▸ ASSIGNMENT
Line by line, print the records exactly.

▸ STORED DATA
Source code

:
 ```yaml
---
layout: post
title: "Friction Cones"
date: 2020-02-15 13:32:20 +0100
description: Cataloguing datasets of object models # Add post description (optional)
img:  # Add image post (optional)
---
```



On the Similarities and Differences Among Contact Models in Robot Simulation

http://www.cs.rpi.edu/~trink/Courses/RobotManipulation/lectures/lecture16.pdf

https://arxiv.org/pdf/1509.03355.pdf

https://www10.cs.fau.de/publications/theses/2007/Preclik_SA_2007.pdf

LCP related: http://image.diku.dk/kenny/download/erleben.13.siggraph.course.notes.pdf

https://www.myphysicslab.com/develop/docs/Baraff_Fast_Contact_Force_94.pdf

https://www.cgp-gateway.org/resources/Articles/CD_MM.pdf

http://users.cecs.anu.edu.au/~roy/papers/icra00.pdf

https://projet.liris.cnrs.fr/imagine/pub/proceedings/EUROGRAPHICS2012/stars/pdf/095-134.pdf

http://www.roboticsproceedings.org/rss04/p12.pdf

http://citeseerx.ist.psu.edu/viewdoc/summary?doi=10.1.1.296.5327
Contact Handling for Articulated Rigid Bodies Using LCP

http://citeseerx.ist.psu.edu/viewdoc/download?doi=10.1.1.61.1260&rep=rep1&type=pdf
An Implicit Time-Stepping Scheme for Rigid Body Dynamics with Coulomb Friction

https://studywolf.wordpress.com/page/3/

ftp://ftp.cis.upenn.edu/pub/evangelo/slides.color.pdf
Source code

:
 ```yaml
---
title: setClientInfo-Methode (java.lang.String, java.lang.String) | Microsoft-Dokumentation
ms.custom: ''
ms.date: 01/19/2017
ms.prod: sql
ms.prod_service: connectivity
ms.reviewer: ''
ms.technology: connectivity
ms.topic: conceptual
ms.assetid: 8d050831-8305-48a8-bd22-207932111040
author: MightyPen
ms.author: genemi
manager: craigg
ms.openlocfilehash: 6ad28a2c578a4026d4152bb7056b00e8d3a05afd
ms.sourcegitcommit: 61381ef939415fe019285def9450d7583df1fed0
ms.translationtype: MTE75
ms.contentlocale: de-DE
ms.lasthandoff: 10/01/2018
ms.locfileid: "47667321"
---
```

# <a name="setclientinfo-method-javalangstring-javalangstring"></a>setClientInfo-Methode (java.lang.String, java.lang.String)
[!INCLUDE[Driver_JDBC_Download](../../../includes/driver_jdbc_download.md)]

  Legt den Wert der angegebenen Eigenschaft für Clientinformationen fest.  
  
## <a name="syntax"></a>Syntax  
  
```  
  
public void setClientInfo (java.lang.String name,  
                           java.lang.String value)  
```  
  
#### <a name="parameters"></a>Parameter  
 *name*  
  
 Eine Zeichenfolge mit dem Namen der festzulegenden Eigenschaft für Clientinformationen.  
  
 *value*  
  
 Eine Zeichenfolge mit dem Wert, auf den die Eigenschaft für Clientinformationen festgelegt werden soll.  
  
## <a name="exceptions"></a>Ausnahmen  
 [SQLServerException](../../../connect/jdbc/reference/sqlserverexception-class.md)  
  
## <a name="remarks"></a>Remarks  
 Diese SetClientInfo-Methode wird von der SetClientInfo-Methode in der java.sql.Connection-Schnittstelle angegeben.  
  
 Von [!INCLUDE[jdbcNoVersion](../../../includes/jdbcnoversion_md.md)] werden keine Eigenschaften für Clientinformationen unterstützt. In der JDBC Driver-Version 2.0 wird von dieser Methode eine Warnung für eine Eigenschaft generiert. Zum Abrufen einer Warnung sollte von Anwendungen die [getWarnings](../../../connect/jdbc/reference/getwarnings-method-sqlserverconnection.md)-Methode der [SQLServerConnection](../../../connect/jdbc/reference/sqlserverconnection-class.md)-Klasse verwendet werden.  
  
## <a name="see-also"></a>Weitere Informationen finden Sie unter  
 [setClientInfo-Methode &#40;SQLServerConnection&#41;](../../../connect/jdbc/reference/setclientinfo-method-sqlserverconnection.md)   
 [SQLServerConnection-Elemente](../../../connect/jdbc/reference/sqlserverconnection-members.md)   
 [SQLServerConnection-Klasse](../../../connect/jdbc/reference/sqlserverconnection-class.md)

▸ EXERCISE RESPONSE
Source code

:
 ```yaml
---
layout: post
title: "Friction Cones"
date: 2020-02-15 13:32:20 +0100
description: Cataloguing datasets of object models # Add post description (optional)
img:  # Add image post (optional)
---
```



On the Similarities and Differences Among Contact Models in Robot Simulation

http://www.cs.rpi.edu/~trink/Courses/RobotManipulation/lectures/lecture16.pdf

https://arxiv.org/pdf/1509.03355.pdf

https://www10.cs.fau.de/publications/theses/2007/Preclik_SA_2007.pdf

LCP related: http://image.diku.dk/kenny/download/erleben.13.siggraph.course.notes.pdf

https://www.myphysicslab.com/develop/docs/Baraff_Fast_Contact_Force_94.pdf

https://www.cgp-gateway.org/resources/Articles/CD_MM.pdf

http://users.cecs.anu.edu.au/~roy/papers/icra00.pdf

https://projet.liris.cnrs.fr/imagine/pub/proceedings/EUROGRAPHICS2012/stars/pdf/095-134.pdf

http://www.roboticsproceedings.org/rss04/p12.pdf

http://citeseerx.ist.psu.edu/viewdoc/summary?doi=10.1.1.296.5327
Contact Handling for Articulated Rigid Bodies Using LCP

http://citeseerx.ist.psu.edu/viewdoc/download?doi=10.1.1.61.1260&rep=rep1&type=pdf
An Implicit Time-Stepping Scheme for Rigid Body Dynamics with Coulomb Friction

https://studywolf.wordpress.com/page/3/

ftp://ftp.cis.upenn.edu/pub/evangelo/slides.color.pdf
Source code

:
 ```yaml
---
title: setClientInfo-Methode (java.lang.String, java.lang.String) | Microsoft-Dokumentation
ms.custom: ''
ms.date: 01/19/2017
ms.prod: sql
ms.prod_service: connectivity
ms.reviewer: ''
ms.technology: connectivity
ms.topic: conceptual
ms.assetid: 8d050831-8305-48a8-bd22-207932111040
author: MightyPen
ms.author: genemi
manager: craigg
ms.openlocfilehash: 6ad28a2c578a4026d4152bb7056b00e8d3a05afd
ms.sourcegitcommit: 61381ef939415fe019285def9450d7583df1fed0
ms.translationtype: MTE75
ms.contentlocale: de-DE
ms.lasthandoff: 10/01/2018
ms.locfileid: "47667321"
---
```

# <a name="setclientinfo-method-javalangstring-javalangstring"></a>setClientInfo-Methode (java.lang.String, java.lang.String)
[!INCLUDE[Driver_JDBC_Download](../../../includes/driver_jdbc_download.md)]

  Legt den Wert der angegebenen Eigenschaft für Clientinformationen fest.  
  
## <a name="syntax"></a>Syntax  
  
```  
  
public void setClientInfo (java.lang.String name,  
                           java.lang.String value)  
```  
  
#### <a name="parameters"></a>Parameter  
 *name*  
  
 Eine Zeichenfolge mit dem Namen der festzulegenden Eigenschaft für Clientinformationen.  
  
 *value*  
  
 Eine Zeichenfolge mit dem Wert, auf den die Eigenschaft für Clientinformationen festgelegt werden soll.  
  
## <a name="exceptions"></a>Ausnahmen  
 [SQLServerException](../../../connect/jdbc/reference/sqlserverexception-class.md)  
  
## <a name="remarks"></a>Remarks  
 Diese SetClientInfo-Methode wird von der SetClientInfo-Methode in der java.sql.Connection-Schnittstelle angegeben.  
  
 Von [!INCLUDE[jdbcNoVersion](../../../includes/jdbcnoversion_md.md)] werden keine Eigenschaften für Clientinformationen unterstützt. In der JDBC Driver-Version 2.0 wird von dieser Methode eine Warnung für eine Eigenschaft generiert. Zum Abrufen einer Warnung sollte von Anwendungen die [getWarnings](../../../connect/jdbc/reference/getwarnings-method-sqlserverconnection.md)-Methode der [SQLServerConnection](../../../connect/jdbc/reference/sqlserverconnection-class.md)-Klasse verwendet werden.  
  
## <a name="see-also"></a>Weitere Informationen finden Sie unter  
 [setClientInfo-Methode &#40;SQLServerConnection&#41;](../../../connect/jdbc/reference/setclientinfo-method-sqlserverconnection.md)   
 [SQLServerConnection-Elemente](../../../connect/jdbc/reference/sqlserverconnection-members.md)   
 [SQLServerConnection-Klasse](../../../connect/jdbc/reference/sqlserverconnection-class.md)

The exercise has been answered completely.